### What needs to be done
Among the lines below, the one containing "# Image Segmentation" opens the range and the one containing "Purpose: I made" closes it. Print that range exactly, without the pictures.

### Material provided

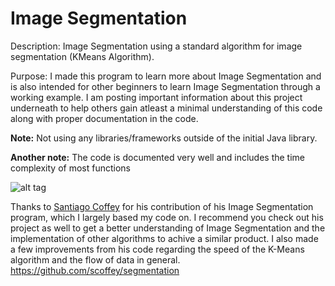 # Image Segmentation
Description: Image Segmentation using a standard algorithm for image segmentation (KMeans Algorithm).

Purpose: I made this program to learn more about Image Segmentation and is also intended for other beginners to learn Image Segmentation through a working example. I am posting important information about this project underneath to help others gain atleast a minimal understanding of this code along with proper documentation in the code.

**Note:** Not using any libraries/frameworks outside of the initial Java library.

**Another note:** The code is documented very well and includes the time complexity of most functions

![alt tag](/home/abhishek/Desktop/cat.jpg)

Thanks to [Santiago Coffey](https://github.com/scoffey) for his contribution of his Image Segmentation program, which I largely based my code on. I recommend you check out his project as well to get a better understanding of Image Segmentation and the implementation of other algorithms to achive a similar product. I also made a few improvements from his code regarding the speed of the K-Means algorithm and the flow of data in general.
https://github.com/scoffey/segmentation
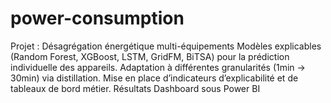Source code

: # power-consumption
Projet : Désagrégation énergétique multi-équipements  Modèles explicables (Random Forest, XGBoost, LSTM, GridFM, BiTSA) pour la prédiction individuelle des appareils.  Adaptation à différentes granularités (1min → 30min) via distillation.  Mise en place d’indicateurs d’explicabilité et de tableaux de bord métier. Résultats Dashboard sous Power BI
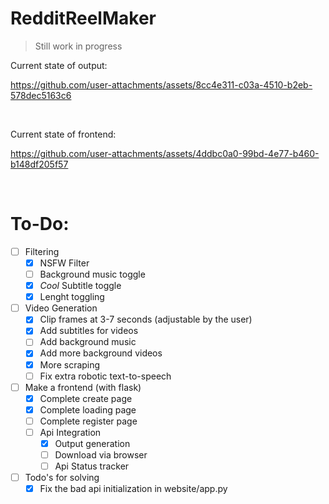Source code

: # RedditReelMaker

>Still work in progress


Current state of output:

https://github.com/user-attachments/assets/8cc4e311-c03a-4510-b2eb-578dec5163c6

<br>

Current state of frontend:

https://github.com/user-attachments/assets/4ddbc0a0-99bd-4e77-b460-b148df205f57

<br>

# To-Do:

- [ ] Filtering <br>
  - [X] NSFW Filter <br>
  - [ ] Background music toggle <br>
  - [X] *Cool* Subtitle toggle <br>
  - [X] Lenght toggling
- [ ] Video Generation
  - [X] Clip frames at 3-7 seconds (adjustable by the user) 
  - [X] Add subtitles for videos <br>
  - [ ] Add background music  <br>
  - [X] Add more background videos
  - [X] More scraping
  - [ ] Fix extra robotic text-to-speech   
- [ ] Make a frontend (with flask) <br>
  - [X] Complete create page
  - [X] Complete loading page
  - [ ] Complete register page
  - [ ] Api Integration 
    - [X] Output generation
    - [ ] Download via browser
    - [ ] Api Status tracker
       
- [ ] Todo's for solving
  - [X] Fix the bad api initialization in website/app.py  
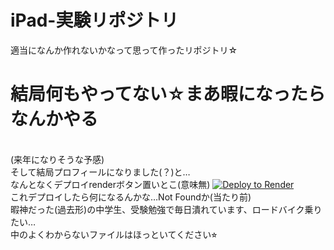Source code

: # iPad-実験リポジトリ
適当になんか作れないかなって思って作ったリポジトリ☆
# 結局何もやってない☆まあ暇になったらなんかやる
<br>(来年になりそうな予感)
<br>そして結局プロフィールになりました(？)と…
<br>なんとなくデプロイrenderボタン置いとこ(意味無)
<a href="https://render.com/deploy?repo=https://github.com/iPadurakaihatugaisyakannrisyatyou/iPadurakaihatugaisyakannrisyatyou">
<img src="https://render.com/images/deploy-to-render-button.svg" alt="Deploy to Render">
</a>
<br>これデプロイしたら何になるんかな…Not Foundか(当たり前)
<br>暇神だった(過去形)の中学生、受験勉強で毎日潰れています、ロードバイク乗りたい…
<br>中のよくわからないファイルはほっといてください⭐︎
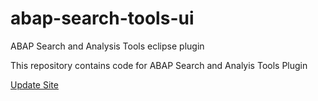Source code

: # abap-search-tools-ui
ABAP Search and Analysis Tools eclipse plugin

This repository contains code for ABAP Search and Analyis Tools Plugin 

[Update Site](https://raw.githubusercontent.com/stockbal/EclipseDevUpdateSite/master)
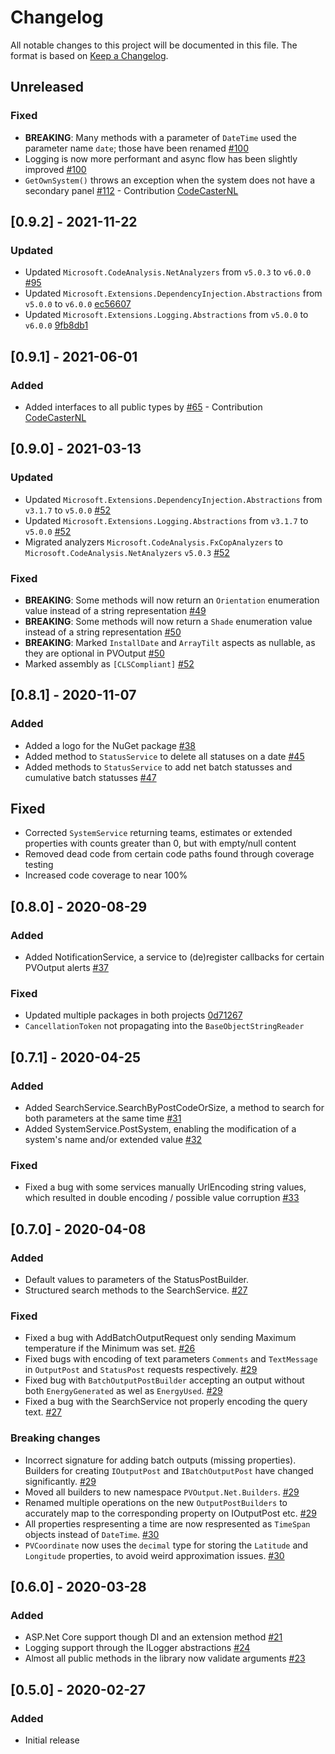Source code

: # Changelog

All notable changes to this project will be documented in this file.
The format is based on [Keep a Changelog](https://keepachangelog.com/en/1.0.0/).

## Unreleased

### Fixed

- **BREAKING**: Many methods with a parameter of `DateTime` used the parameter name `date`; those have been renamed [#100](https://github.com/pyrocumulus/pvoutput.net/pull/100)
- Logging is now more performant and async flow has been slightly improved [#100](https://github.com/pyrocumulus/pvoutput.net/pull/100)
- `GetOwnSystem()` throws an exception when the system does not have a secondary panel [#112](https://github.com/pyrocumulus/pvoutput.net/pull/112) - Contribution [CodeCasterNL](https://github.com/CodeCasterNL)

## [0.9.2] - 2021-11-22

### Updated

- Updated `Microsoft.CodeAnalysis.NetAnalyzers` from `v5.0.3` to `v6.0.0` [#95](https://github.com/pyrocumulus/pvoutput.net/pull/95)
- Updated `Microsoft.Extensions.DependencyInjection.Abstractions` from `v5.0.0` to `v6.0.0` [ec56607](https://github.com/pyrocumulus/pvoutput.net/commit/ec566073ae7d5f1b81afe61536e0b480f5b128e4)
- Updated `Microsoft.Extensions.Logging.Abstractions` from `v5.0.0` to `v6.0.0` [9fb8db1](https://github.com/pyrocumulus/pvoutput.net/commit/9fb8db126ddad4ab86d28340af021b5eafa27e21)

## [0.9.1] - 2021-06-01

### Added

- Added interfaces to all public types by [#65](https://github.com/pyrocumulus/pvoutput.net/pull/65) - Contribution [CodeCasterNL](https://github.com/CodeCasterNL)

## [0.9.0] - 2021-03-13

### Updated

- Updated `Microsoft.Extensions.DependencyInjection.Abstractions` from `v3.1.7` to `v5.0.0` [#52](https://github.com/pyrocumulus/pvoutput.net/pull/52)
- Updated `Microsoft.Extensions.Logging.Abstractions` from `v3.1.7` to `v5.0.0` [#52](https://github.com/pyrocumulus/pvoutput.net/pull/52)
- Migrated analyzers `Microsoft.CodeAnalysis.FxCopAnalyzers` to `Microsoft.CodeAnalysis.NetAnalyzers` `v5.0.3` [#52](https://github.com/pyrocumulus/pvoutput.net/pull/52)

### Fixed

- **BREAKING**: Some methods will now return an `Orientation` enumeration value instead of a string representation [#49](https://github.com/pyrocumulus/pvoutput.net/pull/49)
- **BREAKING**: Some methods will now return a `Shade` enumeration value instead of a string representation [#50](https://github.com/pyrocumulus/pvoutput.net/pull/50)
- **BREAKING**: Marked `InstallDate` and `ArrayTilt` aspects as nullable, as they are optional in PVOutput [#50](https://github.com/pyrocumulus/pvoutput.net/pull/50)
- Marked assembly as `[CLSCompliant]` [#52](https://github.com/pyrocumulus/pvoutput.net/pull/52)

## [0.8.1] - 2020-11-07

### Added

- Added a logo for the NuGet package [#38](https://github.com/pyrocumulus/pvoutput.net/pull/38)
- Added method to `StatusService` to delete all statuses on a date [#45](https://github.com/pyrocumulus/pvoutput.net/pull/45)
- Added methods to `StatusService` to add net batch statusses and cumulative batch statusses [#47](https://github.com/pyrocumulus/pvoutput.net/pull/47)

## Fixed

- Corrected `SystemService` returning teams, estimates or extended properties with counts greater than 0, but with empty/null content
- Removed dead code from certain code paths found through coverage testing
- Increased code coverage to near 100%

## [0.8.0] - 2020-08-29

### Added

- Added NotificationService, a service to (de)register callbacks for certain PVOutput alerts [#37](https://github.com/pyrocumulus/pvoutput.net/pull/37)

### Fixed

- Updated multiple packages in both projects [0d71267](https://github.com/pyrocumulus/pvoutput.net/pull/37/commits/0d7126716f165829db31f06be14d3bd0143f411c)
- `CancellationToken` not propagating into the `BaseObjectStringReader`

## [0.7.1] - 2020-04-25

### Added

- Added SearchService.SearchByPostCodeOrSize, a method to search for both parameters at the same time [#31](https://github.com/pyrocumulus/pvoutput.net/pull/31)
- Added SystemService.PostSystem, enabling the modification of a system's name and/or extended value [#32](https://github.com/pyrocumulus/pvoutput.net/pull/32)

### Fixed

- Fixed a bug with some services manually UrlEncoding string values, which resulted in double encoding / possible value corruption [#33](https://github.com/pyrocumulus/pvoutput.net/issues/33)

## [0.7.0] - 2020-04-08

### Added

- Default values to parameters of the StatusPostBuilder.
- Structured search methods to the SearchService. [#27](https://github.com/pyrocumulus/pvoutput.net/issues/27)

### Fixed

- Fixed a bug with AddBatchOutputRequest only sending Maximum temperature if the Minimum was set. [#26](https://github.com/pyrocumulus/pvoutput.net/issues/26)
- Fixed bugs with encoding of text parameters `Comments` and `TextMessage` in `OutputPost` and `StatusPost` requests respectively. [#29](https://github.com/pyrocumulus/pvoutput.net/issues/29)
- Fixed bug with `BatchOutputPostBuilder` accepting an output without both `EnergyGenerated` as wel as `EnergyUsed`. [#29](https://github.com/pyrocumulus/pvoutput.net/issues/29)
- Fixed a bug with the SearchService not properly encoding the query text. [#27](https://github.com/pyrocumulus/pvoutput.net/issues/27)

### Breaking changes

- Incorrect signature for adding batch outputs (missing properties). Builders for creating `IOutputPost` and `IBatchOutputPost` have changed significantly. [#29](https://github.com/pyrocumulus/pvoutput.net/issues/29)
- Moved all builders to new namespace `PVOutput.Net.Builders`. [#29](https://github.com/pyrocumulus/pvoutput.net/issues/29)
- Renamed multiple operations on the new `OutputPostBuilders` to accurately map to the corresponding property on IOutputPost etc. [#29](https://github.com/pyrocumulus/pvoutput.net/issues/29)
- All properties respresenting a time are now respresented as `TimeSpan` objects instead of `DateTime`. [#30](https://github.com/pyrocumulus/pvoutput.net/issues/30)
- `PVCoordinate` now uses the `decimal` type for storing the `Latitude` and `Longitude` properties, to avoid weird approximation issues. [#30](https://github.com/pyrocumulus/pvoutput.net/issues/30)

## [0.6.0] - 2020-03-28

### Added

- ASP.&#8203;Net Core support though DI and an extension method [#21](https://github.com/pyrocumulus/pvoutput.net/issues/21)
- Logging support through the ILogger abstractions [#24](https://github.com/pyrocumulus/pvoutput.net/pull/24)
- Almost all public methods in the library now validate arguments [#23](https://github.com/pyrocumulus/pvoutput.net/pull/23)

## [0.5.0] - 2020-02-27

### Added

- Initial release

...

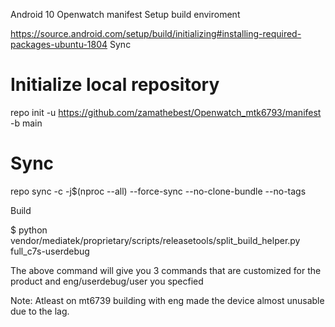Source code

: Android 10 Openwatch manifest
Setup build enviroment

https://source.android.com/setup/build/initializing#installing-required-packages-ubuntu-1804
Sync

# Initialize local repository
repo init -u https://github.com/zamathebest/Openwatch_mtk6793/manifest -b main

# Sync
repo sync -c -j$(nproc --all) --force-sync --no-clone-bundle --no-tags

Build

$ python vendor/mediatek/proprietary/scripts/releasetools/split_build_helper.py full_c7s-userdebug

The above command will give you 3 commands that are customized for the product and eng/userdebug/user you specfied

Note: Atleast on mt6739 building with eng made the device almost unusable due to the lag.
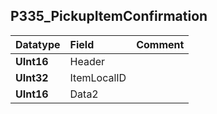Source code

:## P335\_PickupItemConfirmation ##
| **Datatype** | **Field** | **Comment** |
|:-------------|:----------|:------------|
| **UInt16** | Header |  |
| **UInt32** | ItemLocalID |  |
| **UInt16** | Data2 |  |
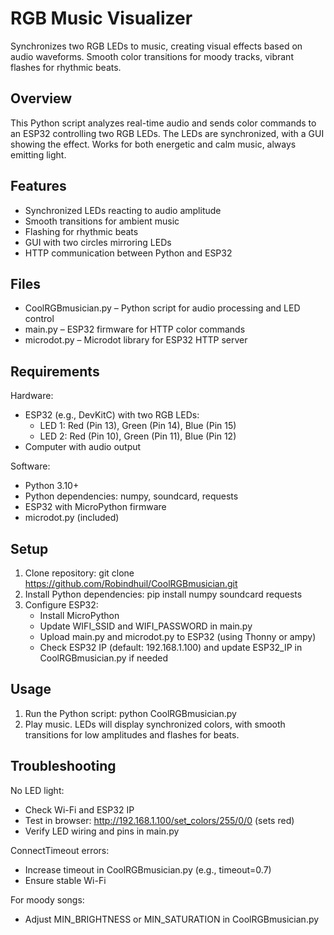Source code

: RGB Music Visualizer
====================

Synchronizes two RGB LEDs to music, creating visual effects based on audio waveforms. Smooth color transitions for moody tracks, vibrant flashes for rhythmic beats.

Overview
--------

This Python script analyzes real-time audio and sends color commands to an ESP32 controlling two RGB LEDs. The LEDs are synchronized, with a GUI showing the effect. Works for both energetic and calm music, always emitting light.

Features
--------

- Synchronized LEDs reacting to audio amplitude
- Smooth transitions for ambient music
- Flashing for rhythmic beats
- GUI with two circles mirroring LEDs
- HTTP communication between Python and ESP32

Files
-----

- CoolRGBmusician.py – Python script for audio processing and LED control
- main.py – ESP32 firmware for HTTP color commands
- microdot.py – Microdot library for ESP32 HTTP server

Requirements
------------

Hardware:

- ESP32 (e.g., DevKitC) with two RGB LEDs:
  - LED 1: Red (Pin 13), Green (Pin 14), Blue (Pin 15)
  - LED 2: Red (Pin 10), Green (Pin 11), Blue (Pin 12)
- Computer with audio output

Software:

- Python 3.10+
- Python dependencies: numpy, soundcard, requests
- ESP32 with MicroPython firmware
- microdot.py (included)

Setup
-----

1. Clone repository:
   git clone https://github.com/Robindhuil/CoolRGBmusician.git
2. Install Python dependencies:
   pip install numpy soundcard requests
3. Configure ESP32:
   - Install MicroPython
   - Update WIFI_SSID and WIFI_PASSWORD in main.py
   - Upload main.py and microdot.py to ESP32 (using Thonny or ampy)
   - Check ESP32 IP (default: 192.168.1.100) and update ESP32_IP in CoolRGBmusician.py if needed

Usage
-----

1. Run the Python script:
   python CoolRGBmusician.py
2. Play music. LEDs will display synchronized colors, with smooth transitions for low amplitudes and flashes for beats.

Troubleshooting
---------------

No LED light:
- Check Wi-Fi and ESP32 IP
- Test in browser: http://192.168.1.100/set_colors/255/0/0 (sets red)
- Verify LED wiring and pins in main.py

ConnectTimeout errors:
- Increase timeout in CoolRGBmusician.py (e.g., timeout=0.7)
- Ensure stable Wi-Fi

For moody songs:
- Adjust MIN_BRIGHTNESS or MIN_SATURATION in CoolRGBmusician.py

### Finished exercise
 # Image Segmentation
Description: Image Segmentation using a standard algorithm for image segmentation (KMeans Algorithm).

Purpose: I made this program to learn more about Image Segmentation and is also intended for other beginners to learn Image Segmentation through a working example. I am posting important information about this project underneath to help others gain atleast a minimal understanding of this code along with proper documentation in the code.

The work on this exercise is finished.